LONDON (Reuters) - Royal Dutch Shell's (RDSa.L: Quote) chief executive Ben van Beurden has, on the face of it, played the classic "new boss" card - using a barely justified profit warning to brighten his own future by making the past look bad.

The truth is quite different, the energy company says, and possibly far more worrying for investors.

Three trading days after van Beurden's warning last Friday that quarterly net profit will fall far short of expectations, Shell's shares are barely down 1.5 percent in a flat market.

But while circumstances conspired to make the fourth quarter particularly bad for Shell, there is no guarantee that the group will bounce back this year. Van Beurden, some shareholders say, must do more than tighten up a bit and sweep away a few cobwebs when he reveals his strategy in March.
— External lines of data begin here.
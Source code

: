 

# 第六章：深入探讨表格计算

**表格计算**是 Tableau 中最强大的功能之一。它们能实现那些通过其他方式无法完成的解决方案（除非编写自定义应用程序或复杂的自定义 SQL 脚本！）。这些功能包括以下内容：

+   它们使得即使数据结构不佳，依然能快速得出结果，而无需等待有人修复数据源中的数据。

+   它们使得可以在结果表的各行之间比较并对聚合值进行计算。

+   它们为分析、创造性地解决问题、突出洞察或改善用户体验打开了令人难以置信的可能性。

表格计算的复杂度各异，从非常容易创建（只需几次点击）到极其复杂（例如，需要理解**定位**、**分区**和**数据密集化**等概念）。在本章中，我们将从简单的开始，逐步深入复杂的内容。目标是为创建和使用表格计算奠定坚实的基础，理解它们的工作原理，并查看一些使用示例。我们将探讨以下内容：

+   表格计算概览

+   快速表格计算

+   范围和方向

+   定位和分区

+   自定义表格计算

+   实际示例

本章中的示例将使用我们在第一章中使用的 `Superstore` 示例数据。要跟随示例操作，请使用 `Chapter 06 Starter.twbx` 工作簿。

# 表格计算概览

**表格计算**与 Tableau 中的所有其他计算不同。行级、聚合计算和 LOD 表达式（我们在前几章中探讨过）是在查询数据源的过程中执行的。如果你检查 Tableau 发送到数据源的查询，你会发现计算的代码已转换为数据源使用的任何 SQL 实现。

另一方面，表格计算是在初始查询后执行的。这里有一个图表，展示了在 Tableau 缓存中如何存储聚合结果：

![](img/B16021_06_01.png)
A fortnight into his tenure, the Dutchman broke a traditional pre-results silence at Europe's biggest investor-controlled oil company. Pre-empting the official announcement on January 30, he revealed numbers showing October-December last year was Shell's worst quarter since 2009. He also called the whole 2013 performance "not what I expect from Shell".

Few commentators and analysts failed to connect the rhetoric with the fact that removal boxes have scarcely been cleared from the boss's office in The Hague. Using such warnings, new chiefs frequently try with varying degrees of subtlety to shift the blame for a company's problems on to the past leadership, and lower expectations for their own tenure.

"It's standard practice, but this was done very transparently, and that's high risk," said a person who has deep experience of corporate presentation strategies, but was not involved. "Everyone knows the game he is playing."

At $2.9 billion for adjusted earnings on a current cost of supply basis, the fourth quarter net profit figure van Beurden gave was well below market expectations of around $4.0 billion. But misses like this are common in the energy industry, and rarely have a significant or long-lasting impact on investor sentiment. Profit warnings to flag them are also rare.   Continued...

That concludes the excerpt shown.